What the exercise asks: Your task is to copy each line of the material below that includes "cloud".
= Beginning of Section =
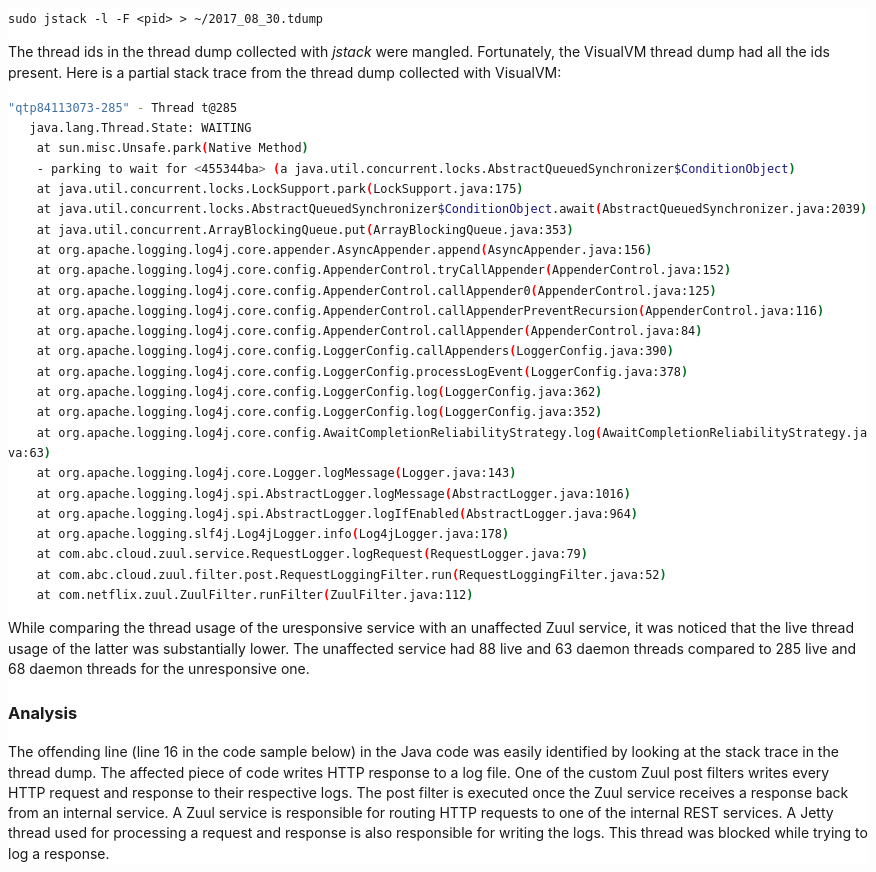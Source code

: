 `sudo jstack -l -F <pid> > ~/2017_08_30.tdump`
 
The thread ids in the thread dump collected with _jstack_ were mangled. 
Fortunately, the VisualVM thread dump had all the ids present. 
Here is a partial stack trace from the thread dump collected with VisualVM:

```sh
"qtp84113073-285" - Thread t@285
   java.lang.Thread.State: WAITING
	at sun.misc.Unsafe.park(Native Method)
	- parking to wait for <455344ba> (a java.util.concurrent.locks.AbstractQueuedSynchronizer$ConditionObject)
	at java.util.concurrent.locks.LockSupport.park(LockSupport.java:175)
	at java.util.concurrent.locks.AbstractQueuedSynchronizer$ConditionObject.await(AbstractQueuedSynchronizer.java:2039)
	at java.util.concurrent.ArrayBlockingQueue.put(ArrayBlockingQueue.java:353)
	at org.apache.logging.log4j.core.appender.AsyncAppender.append(AsyncAppender.java:156)
	at org.apache.logging.log4j.core.config.AppenderControl.tryCallAppender(AppenderControl.java:152)
	at org.apache.logging.log4j.core.config.AppenderControl.callAppender0(AppenderControl.java:125)
	at org.apache.logging.log4j.core.config.AppenderControl.callAppenderPreventRecursion(AppenderControl.java:116)
	at org.apache.logging.log4j.core.config.AppenderControl.callAppender(AppenderControl.java:84)
	at org.apache.logging.log4j.core.config.LoggerConfig.callAppenders(LoggerConfig.java:390)
	at org.apache.logging.log4j.core.config.LoggerConfig.processLogEvent(LoggerConfig.java:378)
	at org.apache.logging.log4j.core.config.LoggerConfig.log(LoggerConfig.java:362)
	at org.apache.logging.log4j.core.config.LoggerConfig.log(LoggerConfig.java:352)
	at org.apache.logging.log4j.core.config.AwaitCompletionReliabilityStrategy.log(AwaitCompletionReliabilityStrategy.java:63)
	at org.apache.logging.log4j.core.Logger.logMessage(Logger.java:143)
	at org.apache.logging.log4j.spi.AbstractLogger.logMessage(AbstractLogger.java:1016)
	at org.apache.logging.log4j.spi.AbstractLogger.logIfEnabled(AbstractLogger.java:964)
	at org.apache.logging.slf4j.Log4jLogger.info(Log4jLogger.java:178)
	at com.abc.cloud.zuul.service.RequestLogger.logRequest(RequestLogger.java:79)
	at com.abc.cloud.zuul.filter.post.RequestLoggingFilter.run(RequestLoggingFilter.java:52)
	at com.netflix.zuul.ZuulFilter.runFilter(ZuulFilter.java:112)
```

While comparing the thread usage of the uresponsive service with an unaffected Zuul service, it was noticed that 
 the live thread usage of the latter was substantially lower. The unaffected service had 88 live and 63 daemon threads
 compared to 285 live and 68 daemon threads for the unresponsive one.
 
### Analysis

The offending line (line 16 in the code sample below) in the Java code was easily identified by looking at the 
stack trace in the thread dump. The affected piece of code writes HTTP response to a log file. 
One of the custom Zuul post filters writes every HTTP request and response to their 
respective logs. The post filter is executed once the Zuul service receives a response back from an 
internal service. A Zuul service is responsible for routing HTTP requests to one of the internal REST services. A Jetty 
thread used for processing a request and response is also responsible for writing the logs. This thread was 
blocked while trying to log a response.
= End of Section =
Written solution:
	at com.abc.cloud.zuul.service.RequestLogger.logRequest(RequestLogger.java:79)
	at com.abc.cloud.zuul.filter.post.RequestLoggingFilter.run(RequestLoggingFilter.java:52)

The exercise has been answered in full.